- YOUR OBJECTIVE -
From the line with "infinitely many models" through the line with "8001 & 1450.089693 \\", repeat the entries verbatim, both end lines included, and add nothing.
══════
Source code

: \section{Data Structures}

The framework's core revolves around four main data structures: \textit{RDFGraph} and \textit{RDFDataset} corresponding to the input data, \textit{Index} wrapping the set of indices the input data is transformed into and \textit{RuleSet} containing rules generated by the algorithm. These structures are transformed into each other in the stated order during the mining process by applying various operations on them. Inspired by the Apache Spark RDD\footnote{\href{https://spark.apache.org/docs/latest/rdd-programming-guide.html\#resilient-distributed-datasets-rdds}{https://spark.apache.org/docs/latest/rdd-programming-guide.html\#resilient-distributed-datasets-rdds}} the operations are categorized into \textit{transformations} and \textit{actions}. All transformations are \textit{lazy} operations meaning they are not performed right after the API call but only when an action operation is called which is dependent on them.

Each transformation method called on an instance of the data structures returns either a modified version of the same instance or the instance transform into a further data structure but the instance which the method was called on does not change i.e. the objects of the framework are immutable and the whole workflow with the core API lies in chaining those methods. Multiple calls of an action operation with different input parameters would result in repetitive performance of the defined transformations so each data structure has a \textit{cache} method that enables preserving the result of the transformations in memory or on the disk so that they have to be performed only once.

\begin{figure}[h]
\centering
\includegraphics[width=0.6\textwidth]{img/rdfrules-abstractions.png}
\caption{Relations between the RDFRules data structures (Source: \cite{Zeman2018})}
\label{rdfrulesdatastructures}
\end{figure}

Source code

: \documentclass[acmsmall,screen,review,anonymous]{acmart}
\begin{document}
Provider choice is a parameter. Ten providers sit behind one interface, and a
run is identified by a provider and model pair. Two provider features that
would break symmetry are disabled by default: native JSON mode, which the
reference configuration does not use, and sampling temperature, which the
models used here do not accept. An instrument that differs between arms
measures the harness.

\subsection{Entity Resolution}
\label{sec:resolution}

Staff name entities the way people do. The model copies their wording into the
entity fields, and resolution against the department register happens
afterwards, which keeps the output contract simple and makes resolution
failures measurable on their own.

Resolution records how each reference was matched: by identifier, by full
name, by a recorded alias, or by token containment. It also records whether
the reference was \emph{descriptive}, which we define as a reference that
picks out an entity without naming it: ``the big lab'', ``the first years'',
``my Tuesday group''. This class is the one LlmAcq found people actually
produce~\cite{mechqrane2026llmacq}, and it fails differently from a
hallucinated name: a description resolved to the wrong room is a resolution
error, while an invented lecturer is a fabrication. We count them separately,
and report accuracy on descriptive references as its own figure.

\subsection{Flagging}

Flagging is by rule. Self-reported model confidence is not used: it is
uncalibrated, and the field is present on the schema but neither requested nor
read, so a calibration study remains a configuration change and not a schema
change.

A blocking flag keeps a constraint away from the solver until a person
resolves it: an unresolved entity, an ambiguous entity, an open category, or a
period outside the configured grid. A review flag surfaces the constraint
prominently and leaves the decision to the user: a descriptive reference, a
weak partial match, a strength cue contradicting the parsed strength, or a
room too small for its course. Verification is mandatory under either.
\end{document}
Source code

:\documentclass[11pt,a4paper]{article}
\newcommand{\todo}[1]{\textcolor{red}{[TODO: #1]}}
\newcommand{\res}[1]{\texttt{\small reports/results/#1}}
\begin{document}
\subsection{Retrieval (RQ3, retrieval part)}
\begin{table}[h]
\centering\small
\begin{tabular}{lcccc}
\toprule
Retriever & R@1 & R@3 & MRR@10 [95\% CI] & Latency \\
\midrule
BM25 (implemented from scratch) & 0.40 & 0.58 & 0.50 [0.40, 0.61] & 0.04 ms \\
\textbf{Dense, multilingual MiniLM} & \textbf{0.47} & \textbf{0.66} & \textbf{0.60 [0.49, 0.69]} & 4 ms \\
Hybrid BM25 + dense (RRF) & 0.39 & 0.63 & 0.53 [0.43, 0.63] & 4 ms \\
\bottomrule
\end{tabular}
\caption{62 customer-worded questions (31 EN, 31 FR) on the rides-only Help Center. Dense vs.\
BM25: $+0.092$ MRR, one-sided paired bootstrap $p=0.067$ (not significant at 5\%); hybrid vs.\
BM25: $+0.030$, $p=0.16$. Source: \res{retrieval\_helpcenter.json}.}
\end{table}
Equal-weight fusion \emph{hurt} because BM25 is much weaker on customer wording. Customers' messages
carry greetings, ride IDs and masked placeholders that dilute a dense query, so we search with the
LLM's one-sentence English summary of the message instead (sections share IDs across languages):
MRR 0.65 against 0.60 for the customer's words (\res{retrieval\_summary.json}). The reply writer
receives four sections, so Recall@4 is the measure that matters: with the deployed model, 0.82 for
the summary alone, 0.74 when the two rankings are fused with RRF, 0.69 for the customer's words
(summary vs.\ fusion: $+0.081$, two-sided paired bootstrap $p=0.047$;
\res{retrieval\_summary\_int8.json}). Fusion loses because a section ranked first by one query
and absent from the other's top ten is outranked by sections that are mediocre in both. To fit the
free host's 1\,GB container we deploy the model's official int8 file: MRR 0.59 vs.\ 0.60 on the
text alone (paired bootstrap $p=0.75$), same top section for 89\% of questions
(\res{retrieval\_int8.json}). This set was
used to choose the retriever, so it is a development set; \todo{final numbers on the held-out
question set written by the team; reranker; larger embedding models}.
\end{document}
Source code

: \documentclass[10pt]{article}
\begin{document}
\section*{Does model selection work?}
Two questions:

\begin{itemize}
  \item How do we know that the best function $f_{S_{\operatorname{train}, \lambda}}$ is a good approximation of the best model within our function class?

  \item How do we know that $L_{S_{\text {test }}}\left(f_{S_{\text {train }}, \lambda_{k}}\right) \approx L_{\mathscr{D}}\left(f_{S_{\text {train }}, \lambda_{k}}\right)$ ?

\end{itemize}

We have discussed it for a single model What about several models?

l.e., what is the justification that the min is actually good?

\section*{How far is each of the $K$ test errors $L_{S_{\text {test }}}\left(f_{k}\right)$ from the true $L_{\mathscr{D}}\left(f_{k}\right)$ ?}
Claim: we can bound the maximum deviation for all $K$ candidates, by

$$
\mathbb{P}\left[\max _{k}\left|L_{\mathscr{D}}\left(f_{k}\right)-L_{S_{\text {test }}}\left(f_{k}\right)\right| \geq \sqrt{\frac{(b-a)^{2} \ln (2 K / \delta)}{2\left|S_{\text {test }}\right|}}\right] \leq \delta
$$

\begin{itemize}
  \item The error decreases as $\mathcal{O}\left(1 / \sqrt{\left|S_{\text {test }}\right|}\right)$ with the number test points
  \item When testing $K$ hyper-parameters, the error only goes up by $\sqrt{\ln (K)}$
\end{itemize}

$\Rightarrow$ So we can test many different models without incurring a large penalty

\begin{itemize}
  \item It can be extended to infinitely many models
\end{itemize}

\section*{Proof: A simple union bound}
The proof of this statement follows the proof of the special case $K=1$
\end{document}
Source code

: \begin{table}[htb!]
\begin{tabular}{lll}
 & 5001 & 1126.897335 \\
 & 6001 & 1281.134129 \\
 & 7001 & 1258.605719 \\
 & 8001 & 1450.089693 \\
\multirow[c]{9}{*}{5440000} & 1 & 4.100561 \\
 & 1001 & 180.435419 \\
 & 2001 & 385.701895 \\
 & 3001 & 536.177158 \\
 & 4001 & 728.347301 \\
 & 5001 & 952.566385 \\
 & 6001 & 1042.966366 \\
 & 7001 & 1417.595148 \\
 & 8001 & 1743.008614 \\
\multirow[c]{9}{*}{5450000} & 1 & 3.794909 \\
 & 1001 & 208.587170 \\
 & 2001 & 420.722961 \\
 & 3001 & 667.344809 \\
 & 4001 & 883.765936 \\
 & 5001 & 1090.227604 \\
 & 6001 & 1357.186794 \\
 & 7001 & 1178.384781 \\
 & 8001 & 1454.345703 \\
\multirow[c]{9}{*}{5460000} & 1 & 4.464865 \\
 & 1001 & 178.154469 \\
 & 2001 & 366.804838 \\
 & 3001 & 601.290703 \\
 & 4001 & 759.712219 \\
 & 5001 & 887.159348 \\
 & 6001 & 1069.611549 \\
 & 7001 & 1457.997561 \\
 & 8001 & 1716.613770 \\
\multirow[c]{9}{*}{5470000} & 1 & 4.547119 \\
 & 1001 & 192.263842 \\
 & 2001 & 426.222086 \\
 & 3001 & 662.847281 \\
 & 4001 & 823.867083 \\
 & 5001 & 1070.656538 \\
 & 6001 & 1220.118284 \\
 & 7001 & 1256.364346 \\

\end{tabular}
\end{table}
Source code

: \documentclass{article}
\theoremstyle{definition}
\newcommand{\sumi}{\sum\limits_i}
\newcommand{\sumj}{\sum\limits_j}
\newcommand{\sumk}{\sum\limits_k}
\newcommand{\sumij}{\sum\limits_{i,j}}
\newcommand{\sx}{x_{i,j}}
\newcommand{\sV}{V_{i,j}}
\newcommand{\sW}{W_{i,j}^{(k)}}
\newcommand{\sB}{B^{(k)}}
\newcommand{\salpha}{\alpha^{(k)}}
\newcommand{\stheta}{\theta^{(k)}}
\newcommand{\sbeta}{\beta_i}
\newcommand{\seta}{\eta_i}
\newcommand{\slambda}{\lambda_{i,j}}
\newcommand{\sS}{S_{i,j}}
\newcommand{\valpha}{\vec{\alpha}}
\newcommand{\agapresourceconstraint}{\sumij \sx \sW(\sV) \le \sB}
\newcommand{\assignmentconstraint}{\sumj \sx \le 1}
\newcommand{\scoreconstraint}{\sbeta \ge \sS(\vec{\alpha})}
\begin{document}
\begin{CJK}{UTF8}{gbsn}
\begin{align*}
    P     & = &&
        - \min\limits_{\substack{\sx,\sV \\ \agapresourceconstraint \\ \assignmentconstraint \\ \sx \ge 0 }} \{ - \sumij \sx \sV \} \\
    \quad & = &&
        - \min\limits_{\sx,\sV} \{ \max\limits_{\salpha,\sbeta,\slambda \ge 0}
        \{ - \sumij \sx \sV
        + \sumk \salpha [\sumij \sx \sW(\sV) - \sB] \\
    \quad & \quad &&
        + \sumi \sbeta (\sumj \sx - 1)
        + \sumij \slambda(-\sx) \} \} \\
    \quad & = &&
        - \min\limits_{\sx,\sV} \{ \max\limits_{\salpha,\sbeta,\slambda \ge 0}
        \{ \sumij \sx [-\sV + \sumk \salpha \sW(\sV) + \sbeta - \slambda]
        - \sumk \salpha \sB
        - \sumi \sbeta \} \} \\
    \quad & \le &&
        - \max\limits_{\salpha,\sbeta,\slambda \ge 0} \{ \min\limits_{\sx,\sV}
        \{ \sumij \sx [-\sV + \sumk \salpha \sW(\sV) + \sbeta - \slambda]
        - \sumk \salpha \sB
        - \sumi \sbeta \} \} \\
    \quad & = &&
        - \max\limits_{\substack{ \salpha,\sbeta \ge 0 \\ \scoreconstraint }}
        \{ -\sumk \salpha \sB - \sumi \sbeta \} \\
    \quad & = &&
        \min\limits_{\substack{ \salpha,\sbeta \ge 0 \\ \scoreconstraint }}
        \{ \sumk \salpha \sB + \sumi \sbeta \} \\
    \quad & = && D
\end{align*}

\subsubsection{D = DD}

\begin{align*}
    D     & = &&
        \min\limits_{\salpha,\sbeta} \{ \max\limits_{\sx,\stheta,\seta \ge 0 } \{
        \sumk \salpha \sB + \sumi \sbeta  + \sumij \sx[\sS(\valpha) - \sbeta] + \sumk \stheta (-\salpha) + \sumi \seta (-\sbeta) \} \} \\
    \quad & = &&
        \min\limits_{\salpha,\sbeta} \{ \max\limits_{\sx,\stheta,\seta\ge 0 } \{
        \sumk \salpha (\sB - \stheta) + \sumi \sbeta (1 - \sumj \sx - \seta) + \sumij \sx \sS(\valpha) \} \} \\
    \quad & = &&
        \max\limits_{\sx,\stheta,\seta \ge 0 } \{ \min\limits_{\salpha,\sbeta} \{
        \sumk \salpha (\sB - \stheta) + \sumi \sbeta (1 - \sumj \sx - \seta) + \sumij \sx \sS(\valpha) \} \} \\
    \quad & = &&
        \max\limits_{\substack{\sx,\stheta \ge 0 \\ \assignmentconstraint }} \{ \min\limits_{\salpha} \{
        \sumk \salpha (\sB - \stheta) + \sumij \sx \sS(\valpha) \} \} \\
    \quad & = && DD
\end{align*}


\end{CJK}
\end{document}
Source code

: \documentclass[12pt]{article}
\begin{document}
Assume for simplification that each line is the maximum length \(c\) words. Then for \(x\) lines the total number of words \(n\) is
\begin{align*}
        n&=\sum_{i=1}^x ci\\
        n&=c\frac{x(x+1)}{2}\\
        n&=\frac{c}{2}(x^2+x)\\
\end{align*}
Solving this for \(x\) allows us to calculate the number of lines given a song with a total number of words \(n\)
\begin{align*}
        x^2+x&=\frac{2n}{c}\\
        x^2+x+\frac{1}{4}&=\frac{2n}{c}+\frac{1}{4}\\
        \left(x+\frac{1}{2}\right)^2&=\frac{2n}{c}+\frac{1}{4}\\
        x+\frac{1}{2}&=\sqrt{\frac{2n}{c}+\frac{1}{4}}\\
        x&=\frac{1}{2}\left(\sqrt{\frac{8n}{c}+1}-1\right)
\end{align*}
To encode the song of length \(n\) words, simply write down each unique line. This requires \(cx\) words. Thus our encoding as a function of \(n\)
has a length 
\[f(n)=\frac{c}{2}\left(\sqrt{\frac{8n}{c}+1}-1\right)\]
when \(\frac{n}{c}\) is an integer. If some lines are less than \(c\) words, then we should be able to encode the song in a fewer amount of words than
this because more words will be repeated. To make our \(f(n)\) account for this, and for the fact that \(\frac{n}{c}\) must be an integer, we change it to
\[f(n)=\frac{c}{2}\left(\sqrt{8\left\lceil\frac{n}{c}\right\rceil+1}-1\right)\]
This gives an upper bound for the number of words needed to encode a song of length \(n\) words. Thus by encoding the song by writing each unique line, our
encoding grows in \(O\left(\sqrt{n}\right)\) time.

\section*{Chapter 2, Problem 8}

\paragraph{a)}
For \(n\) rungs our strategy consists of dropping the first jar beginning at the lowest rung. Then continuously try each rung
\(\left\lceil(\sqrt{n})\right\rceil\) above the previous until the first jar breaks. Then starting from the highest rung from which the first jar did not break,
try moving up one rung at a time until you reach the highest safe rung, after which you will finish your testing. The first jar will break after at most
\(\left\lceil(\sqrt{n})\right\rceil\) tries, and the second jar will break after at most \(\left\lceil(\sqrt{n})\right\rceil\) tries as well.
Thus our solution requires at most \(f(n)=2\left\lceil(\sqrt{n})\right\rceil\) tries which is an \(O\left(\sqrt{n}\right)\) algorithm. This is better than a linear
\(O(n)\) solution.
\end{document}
══════
- RESULT -
  \item It can be extended to infinitely many models
\end{itemize}

\section*{Proof: A simple union bound}
The proof of this statement follows the proof of the special case $K=1$
\end{document}
Source code

: \begin{table}[htb!]
\begin{tabular}{lll}
 & 5001 & 1126.897335 \\
 & 6001 & 1281.134129 \\
 & 7001 & 1258.605719 \\
 & 8001 & 1450.089693 \\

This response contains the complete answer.